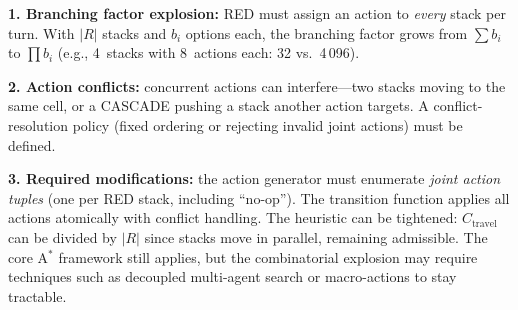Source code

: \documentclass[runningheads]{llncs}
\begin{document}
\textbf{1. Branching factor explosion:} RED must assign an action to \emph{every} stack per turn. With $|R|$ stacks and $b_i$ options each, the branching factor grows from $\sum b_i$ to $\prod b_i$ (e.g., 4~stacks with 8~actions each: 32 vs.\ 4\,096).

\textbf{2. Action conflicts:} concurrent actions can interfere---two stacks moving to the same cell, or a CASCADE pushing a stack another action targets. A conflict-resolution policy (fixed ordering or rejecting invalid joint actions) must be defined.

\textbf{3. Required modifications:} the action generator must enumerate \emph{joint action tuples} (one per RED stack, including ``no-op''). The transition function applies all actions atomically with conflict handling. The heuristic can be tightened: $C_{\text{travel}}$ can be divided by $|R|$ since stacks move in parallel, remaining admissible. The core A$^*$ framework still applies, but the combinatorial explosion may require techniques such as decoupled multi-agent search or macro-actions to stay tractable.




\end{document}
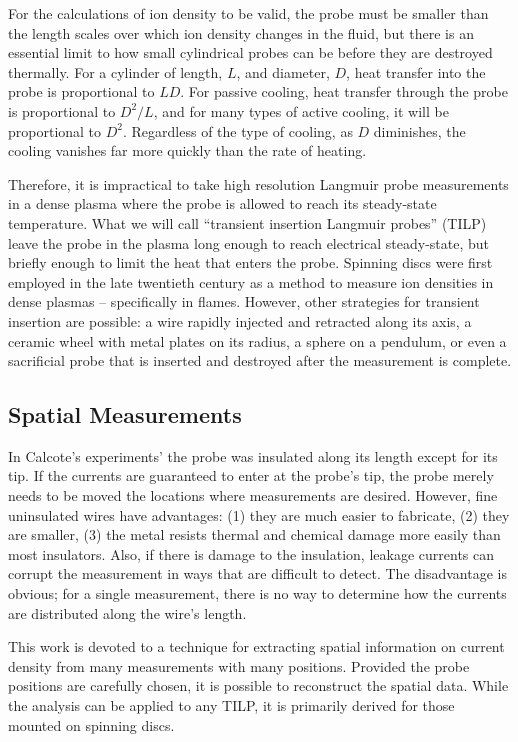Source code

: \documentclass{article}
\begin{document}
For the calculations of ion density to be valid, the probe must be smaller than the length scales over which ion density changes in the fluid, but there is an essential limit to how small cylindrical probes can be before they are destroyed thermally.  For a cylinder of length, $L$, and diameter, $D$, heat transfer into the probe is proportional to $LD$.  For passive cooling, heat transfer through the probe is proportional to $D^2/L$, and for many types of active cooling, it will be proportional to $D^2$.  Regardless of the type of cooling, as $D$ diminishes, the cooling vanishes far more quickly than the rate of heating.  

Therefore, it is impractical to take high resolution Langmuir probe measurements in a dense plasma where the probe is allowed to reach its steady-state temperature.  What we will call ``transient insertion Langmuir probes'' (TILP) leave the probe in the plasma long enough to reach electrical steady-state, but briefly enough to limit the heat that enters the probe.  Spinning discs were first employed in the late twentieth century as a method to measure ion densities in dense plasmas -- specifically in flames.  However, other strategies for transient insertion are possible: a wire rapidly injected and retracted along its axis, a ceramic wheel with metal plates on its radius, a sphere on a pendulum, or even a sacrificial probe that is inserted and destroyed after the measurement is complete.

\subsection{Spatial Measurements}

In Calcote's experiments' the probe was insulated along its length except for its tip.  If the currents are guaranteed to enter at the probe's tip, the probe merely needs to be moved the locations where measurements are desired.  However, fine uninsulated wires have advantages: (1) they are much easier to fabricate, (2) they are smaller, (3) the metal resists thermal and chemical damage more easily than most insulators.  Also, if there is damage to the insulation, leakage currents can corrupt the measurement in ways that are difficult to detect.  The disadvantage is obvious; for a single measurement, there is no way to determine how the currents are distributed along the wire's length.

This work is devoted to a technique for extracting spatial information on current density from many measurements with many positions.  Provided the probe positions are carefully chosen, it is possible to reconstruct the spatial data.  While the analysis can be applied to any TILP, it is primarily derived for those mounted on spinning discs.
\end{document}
==
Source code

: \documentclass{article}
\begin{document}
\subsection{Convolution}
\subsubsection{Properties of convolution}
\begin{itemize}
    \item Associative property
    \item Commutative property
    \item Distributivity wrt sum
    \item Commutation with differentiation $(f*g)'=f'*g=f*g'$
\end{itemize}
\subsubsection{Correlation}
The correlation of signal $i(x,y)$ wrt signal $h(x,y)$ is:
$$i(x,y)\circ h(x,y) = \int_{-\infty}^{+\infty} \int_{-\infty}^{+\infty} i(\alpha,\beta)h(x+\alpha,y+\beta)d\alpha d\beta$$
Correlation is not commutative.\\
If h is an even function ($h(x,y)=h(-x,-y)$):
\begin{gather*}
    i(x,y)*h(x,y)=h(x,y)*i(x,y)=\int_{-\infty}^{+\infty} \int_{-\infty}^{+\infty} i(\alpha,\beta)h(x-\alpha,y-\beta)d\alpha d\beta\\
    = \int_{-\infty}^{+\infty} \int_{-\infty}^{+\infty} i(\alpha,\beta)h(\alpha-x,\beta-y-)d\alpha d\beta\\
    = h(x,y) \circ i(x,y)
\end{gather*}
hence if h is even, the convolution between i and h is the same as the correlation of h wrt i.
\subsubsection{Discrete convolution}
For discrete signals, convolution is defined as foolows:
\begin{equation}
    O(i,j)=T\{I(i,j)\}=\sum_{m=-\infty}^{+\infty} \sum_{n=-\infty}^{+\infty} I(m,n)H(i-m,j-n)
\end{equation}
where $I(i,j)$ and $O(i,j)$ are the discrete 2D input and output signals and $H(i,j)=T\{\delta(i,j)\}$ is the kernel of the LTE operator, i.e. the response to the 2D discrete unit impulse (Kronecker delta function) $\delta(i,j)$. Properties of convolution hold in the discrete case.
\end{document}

_Exercise brief_.
Using the records above, list each line that includes "explosion".

_Reply_.
\textbf{1. Branching factor explosion:} RED must assign an action to \emph{every} stack per turn. With $|R|$ stacks and $b_i$ options each, the branching factor grows from $\sum b_i$ to $\prod b_i$ (e.g., 4~stacks with 8~actions each: 32 vs.\ 4\,096).
\textbf{3. Required modifications:} the action generator must enumerate \emph{joint action tuples} (one per RED stack, including ``no-op''). The transition function applies all actions atomically with conflict handling. The heuristic can be tightened: $C_{\text{travel}}$ can be divided by $|R|$ since stacks move in parallel, remaining admissible. The core A$^*$ framework still applies, but the combinatorial explosion may require techniques such as decoupled multi-agent search or macro-actions to stay tractable.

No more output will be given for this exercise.